Here's a quick quiz.

You are about to entrust all your earthly possessions to a company, expecting them to move them safely and without damage or drama from one place to another. You ask two well-established businesses to quote for your business. Which one do you choose?

Company A) The one whose rep told you when he would get the quote to you (via e-mail) and then missed his own deadline by 24 hours?

or

Company B) The one whose rep told you when he would get the quote to you (via e-mail) and met his deadline. But then had someone in the office ring back 24 hours later saying the quote contained an error and they needed to send a revised quote.

I suppose we could choose C) None of the above, and continue to look for a company that fills us with confidence but frankly there is no more reason to think we'll strike good luck on the third or fourth or fifth time. So we will probably go with one of the original pair.

The quotes are somewhat close on the bottom line, but are surprisingly different in how they arrived there. One is lots more for the packing, but lots less for the actual shipping. I think we prefer Company A because the guy seems to want the business more than the other.

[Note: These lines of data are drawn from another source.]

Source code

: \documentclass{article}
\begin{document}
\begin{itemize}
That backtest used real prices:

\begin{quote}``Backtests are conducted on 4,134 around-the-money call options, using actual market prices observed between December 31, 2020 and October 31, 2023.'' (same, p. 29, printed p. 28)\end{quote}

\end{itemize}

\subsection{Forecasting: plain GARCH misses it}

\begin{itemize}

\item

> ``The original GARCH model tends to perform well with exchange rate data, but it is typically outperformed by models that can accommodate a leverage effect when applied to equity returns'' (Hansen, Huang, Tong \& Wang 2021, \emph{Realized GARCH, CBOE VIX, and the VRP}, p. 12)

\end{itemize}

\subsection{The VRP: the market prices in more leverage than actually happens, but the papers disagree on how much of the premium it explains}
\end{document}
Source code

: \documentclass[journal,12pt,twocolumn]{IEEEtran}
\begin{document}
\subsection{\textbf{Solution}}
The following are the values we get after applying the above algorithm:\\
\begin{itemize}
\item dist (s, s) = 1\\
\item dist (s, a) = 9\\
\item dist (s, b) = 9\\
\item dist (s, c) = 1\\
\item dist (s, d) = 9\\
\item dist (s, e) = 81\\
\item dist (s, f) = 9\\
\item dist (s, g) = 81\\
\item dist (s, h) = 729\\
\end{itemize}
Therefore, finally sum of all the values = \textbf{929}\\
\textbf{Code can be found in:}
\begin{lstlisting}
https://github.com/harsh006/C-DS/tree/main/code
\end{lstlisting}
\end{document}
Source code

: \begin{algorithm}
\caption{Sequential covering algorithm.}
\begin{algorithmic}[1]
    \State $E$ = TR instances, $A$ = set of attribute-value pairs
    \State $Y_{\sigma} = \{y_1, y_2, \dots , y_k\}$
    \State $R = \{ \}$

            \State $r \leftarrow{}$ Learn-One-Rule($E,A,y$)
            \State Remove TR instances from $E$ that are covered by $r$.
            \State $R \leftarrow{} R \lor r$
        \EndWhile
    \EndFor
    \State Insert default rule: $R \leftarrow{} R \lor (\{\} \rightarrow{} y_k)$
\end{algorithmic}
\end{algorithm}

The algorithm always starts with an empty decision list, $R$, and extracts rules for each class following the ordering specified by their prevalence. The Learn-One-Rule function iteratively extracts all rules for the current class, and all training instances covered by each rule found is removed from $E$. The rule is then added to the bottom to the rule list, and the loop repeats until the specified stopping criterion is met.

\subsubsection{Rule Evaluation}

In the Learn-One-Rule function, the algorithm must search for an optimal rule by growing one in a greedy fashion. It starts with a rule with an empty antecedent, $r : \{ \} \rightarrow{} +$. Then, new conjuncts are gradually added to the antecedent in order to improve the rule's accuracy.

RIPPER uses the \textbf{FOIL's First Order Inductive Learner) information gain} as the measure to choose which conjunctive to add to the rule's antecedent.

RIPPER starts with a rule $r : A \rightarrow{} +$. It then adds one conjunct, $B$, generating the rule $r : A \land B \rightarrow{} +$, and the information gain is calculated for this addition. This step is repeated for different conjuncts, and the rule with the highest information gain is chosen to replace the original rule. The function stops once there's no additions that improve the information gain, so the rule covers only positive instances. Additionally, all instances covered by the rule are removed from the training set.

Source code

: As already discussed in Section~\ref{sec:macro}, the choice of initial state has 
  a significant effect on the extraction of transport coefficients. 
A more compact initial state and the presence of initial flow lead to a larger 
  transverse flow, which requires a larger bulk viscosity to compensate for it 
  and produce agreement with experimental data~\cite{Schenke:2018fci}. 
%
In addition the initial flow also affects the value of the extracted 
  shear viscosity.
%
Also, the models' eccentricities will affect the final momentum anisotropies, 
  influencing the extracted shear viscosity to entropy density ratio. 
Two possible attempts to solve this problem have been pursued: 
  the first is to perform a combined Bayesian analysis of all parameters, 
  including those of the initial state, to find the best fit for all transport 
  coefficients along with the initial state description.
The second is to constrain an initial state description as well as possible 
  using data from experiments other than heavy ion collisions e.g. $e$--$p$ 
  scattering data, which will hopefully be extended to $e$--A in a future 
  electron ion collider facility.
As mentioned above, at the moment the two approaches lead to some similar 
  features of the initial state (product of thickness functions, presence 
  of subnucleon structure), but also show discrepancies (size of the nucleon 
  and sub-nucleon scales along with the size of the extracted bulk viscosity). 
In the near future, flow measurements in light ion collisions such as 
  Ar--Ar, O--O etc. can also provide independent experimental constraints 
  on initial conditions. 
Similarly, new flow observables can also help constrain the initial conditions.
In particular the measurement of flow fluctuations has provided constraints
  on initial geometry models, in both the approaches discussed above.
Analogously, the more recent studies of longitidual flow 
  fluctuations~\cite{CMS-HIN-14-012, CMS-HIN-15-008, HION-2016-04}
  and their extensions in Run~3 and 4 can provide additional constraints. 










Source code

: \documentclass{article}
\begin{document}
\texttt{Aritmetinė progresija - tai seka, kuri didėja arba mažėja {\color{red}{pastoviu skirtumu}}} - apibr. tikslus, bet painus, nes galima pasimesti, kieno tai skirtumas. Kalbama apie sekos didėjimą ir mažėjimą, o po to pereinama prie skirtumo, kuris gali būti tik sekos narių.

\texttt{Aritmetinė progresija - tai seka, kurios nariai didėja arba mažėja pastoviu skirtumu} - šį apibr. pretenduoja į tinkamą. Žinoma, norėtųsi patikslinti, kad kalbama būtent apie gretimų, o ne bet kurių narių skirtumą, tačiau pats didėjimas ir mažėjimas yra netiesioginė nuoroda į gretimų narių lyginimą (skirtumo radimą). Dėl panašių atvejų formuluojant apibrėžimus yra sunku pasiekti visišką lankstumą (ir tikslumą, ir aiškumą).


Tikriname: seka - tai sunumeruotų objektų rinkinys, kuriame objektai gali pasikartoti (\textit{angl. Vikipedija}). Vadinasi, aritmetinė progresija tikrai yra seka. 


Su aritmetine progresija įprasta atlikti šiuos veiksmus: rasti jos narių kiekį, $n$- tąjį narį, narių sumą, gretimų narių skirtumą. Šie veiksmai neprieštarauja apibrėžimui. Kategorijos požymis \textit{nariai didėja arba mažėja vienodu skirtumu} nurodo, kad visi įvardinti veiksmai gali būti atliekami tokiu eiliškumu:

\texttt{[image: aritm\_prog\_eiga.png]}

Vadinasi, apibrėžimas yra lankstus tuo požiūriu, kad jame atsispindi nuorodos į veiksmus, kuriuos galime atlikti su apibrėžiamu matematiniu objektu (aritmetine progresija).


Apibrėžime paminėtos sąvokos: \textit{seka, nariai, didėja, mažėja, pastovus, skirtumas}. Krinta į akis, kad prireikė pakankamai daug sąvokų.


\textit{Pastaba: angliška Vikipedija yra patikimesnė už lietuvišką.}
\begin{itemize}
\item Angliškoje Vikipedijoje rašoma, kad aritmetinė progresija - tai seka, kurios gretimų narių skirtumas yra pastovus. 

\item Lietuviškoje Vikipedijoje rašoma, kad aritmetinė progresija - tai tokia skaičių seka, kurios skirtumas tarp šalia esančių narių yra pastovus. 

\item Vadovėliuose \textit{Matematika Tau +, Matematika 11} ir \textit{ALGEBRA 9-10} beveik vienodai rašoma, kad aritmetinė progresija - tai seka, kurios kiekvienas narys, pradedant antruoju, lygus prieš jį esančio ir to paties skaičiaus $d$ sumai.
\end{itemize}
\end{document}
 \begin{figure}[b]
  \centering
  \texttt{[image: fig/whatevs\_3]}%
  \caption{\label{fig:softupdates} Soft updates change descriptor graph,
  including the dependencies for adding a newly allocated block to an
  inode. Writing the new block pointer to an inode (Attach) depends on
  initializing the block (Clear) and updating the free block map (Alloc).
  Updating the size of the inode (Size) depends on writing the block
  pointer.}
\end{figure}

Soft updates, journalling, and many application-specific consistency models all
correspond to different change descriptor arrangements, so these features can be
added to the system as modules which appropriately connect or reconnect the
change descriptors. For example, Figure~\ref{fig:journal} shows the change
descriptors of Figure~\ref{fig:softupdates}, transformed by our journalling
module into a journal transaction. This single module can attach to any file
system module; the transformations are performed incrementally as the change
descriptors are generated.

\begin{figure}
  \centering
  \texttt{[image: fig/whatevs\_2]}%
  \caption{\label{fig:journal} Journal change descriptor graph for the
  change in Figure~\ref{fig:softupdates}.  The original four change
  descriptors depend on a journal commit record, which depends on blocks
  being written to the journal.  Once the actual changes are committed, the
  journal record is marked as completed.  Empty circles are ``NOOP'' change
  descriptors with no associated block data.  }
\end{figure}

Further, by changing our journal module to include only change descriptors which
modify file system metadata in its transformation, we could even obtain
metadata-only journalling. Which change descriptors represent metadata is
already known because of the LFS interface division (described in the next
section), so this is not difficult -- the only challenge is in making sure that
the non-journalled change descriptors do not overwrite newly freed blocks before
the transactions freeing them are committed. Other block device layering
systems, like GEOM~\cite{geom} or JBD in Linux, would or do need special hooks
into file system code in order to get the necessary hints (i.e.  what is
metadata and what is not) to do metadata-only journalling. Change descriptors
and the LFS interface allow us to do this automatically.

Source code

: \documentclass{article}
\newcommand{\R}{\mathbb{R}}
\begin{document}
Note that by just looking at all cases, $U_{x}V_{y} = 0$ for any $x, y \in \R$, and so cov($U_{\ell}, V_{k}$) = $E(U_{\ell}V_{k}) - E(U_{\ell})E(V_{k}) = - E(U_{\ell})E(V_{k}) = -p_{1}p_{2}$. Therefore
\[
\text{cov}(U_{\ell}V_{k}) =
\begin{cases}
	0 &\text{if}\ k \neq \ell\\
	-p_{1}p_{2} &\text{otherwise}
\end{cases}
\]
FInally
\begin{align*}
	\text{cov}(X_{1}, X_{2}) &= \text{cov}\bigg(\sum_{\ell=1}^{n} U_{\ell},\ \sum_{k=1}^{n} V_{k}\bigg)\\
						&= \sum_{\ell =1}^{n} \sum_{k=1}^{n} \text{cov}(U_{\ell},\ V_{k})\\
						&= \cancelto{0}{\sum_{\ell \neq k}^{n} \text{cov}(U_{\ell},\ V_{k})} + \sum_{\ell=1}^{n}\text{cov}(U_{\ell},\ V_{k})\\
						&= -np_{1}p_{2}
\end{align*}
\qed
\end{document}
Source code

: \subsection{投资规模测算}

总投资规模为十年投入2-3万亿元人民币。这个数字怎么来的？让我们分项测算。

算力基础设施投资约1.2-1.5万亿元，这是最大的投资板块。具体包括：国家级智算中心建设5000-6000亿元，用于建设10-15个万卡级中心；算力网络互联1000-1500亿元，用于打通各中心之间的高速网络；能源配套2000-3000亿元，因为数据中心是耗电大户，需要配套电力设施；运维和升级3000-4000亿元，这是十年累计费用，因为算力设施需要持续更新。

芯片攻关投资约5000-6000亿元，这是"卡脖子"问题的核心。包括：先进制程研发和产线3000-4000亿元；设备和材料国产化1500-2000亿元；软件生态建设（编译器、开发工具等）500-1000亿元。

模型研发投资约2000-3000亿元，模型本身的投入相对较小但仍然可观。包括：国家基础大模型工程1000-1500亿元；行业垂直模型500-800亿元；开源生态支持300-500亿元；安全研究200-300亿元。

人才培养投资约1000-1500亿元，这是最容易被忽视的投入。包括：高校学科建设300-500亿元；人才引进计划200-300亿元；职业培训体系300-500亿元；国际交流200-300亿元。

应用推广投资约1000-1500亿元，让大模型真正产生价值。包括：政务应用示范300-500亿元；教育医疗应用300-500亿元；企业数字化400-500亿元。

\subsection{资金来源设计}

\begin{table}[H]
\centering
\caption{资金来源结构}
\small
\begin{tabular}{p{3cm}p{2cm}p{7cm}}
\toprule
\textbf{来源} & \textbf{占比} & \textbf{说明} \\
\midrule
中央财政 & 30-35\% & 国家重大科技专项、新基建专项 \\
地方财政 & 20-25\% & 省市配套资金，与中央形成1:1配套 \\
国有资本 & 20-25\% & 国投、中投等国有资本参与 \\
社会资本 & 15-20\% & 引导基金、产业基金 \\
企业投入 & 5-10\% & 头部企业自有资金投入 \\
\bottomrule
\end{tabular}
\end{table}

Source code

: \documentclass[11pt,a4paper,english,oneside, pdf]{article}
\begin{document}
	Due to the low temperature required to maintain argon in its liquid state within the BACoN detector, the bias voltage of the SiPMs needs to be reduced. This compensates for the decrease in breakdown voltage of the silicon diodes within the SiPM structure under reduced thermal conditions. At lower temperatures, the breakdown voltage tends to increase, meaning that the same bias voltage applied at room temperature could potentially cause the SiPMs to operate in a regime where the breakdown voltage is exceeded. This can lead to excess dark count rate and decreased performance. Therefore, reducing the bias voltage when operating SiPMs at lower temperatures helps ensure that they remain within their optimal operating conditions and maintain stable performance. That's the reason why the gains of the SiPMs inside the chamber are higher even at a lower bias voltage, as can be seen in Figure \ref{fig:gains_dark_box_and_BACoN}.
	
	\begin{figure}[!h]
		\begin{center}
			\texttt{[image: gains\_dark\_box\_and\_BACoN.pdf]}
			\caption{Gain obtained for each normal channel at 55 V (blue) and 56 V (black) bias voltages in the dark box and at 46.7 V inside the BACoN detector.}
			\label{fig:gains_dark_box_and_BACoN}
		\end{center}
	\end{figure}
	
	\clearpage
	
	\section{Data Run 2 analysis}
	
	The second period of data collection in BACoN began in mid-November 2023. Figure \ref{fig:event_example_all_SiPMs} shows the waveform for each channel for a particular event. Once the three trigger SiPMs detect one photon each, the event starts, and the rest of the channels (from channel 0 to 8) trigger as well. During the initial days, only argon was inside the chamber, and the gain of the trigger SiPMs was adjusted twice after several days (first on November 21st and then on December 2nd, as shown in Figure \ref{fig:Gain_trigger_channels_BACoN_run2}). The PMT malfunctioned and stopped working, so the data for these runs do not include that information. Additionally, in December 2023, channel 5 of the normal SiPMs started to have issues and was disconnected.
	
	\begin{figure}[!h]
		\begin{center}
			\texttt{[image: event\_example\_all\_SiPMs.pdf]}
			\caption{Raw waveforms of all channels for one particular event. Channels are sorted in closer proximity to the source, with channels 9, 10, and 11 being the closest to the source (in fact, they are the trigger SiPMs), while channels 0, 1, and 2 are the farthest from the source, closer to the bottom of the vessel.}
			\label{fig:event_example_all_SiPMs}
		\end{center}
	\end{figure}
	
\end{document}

That company is higher in the moving part, so I suppose we could tell him he needs to match the other guy's quote for that part. That would save about $1000. Or, we could just tell both of them that their quotes are too high and we're going with another company unless they want to come back with a last-and-best offer that beats that. Or, as LK suggested a moment ago, we could just ask them both for a better price.

The problem is that LK and I are lousy negotiators. We both hate haggling, and neither of us has ever won a bargaining contest nor are we likely to. (Actually, that's not true. LK won the matrimony negotiations when I said I did not want to get married again, she said she did, and I said OK. From zero to life in 15 seconds!)

Part of my problem is my approach to the negotiating process. Take this house, for example. Within 10 minutes of walking into it 10 years ago, LK and I both told the agent we wanted to buy the house. No wonder, the price kept inching upwards during negotiations. Or when we bought our car and I told the sales guy I didn't want to test drive, just wanted to buy it - how much is it? Amazingly close to the sticker price, you will be surprised to learn.

I was that way in business. Pretty quickly the folks who worked for me learned to never let me negotiate a contract. Except when it was time for their personal compensation contracts. Then they seemed all too eager to have me be the one who negotiated.

And that's the rub here. Obviously these moving companies are open to some sort of to-and-fro on price -- it's just a matter of figuring out how to extract the best deal from them. The other night I outlined a great negotiating strategy to LK - how we'd not bother to call them, argue this, point out that, haggle over whatever.

"Sounds good," she said, "but I don't do that sort of thing well. Are you going to?"

"No," I said, "I'm no good at it, either. That's what I used to have people do for me when I was working."

I suppose we can just act pathetic and ask them to give us a break. I will let you know if that works soon.